Okay. So if I were to read it correctly, barring the PLI scheme, you will continue to be the $200 million, $220 million annual CapEx range and PLI is a onetime expense that will come through over the next 2 or 3 years.
Yes. And that one-time -- it's -- you have to remember the PLI I had mentioned, around 30, 32 months, you take in terms of the spread also as far as that number is also concerned.
Got it. Secondly, what are the timelines for our commercialization of our Vizag plant for Europe and in ROW injectables?
So it would take 15 months, Nitin.
From here on?
Yes.
Okay. And lastly, on vaccine, you talked about exploring contract manufacturing opportunities for both bacterial as well as viral vaccines.
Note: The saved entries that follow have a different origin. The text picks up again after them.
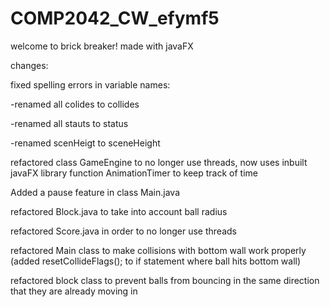 # COMP2042_CW_efymf5

welcome to brick breaker! made with javaFX

changes:

fixed spelling errors in variable names:

-renamed all colides to collides

-renamed all stauts to status

-renamed scenHeigt to sceneHeight


refactored class GameEngine to no longer use threads, now uses inbuilt javaFX library function AnimationTimer to keep track of time

Added a pause feature in class Main.java

refactored Block.java to take into account ball radius

refactored Score.java in order to no longer use threads

refactored Main class to make collisions with bottom wall work properly (added resetCollideFlags(); to if statement where ball hits bottom wall)

refactored block class to prevent balls from bouncing in the same direction that they are already moving in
I mean given the timeline that you've mentioned for our own COVID vaccine, clearly -- is it fair to expect that from our -- I mean for both bacterial and as a COVID -- our own COVID vaccine this year essentially is going to be literally -- our revenues are going to be unlikely. Commercialization approvals are going to be unlikely. So are we going to start utilizing those facilities for contract manufacturing somewhere -- sometime this year onwards? Or is this something which is going to happen subsequently for us, given the fact that we have enough capacities available with our -- with the plant being ready by June, as you mentioned on the viral side?
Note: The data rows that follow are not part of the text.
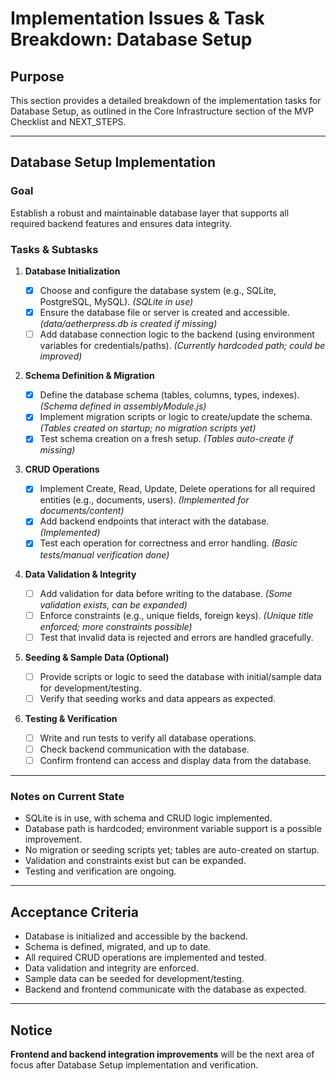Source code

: # Implementation Issues & Task Breakdown: Database Setup

## Purpose

This section provides a detailed breakdown of the implementation tasks for Database Setup, as outlined in the Core Infrastructure section of the MVP Checklist and NEXT_STEPS.

---

## Database Setup Implementation

### Goal

Establish a robust and maintainable database layer that supports all required backend features and ensures data integrity.

### Tasks & Subtasks

1. **Database Initialization**

   - [x] Choose and configure the database system (e.g., SQLite, PostgreSQL, MySQL). _(SQLite in use)_
   - [x] Ensure the database file or server is created and accessible. _(data/aetherpress.db is created if missing)_
   - [ ] Add database connection logic to the backend (using environment variables for credentials/paths). _(Currently hardcoded path; could be improved)_

2. **Schema Definition & Migration**

   - [x] Define the database schema (tables, columns, types, indexes). _(Schema defined in assemblyModule.js)_
   - [x] Implement migration scripts or logic to create/update the schema. _(Tables created on startup; no migration scripts yet)_
   - [x] Test schema creation on a fresh setup. _(Tables auto-create if missing)_

3. **CRUD Operations**

   - [x] Implement Create, Read, Update, Delete operations for all required entities (e.g., documents, users). _(Implemented for documents/content)_
   - [x] Add backend endpoints that interact with the database. _(Implemented)_
   - [x] Test each operation for correctness and error handling. _(Basic tests/manual verification done)_

4. **Data Validation & Integrity**

   - [ ] Add validation for data before writing to the database. _(Some validation exists, can be expanded)_
   - [ ] Enforce constraints (e.g., unique fields, foreign keys). _(Unique title enforced; more constraints possible)_
   - [ ] Test that invalid data is rejected and errors are handled gracefully.

5. **Seeding & Sample Data (Optional)**

   - [ ] Provide scripts or logic to seed the database with initial/sample data for development/testing.
   - [ ] Verify that seeding works and data appears as expected.

6. **Testing & Verification**
   - [ ] Write and run tests to verify all database operations.
   - [ ] Check backend communication with the database.
   - [ ] Confirm frontend can access and display data from the database.

---

### Notes on Current State

- SQLite is in use, with schema and CRUD logic implemented.
- Database path is hardcoded; environment variable support is a possible improvement.
- No migration or seeding scripts yet; tables are auto-created on startup.
- Validation and constraints exist but can be expanded.
- Testing and verification are ongoing.

---

## Acceptance Criteria

- Database is initialized and accessible by the backend.
- Schema is defined, migrated, and up to date.
- All required CRUD operations are implemented and tested.
- Data validation and integrity are enforced.
- Sample data can be seeded for development/testing.
- Backend and frontend communicate with the database as expected.

---

## Notice

**Frontend and backend integration improvements** will be the next area of focus after Database Setup implementation and verification.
Let me qualify your statement. This year is -- you're talking about like I think -- until March, nothing is going to happen. But if you're talking about FY '22, definitely, like we expect to utilize the facility for COVID vaccine as far as the viral facility is concerned.So when I talk about contract manufacturing, after accounting for whatever our needs, whatever is the available capacity, we'll explore for the future is what I mentioned. So according to me, definitely, like I think, we are expecting to submit the data by, let's say, like July. And then we still expect approval during the next financial year, and we expect still to utilize the facility for manufacturing. And also our own arrangement with COVAXX also allows us to do some contract manufacturing for them for their markets also. So definitely, the facility would be utilized is our confidence, Nitin.
The next question is from the line of Tarang from Old Bridge Capital.
I have 3 questions. One, if I look at each of the last 3 quarters and compare it to the same quarters of the previous years, your gross margin profile has improved. On a 9-month basis, your gross margin table has moved up by about 300 bps to around 60%. So if you could point out some major factors that are driving this? And how sustainable is it?
Subbu?
Yes. Mr. Tarang, if you recollect last quarter, this question has been raised, and we have explained to that. And one of the factors is we have been growing overall -- the exchange rates have contributed well, and the Europe business has contributed well. And these are all the 2 major reasons. And apart from that, the product profile has been improving overall in all the markets, which we have explained it in the last quarter itself. So if you really see between last quarter and this quarter, there is no major change. Except the impact on account of the MEIS benefit, there is no major change in there.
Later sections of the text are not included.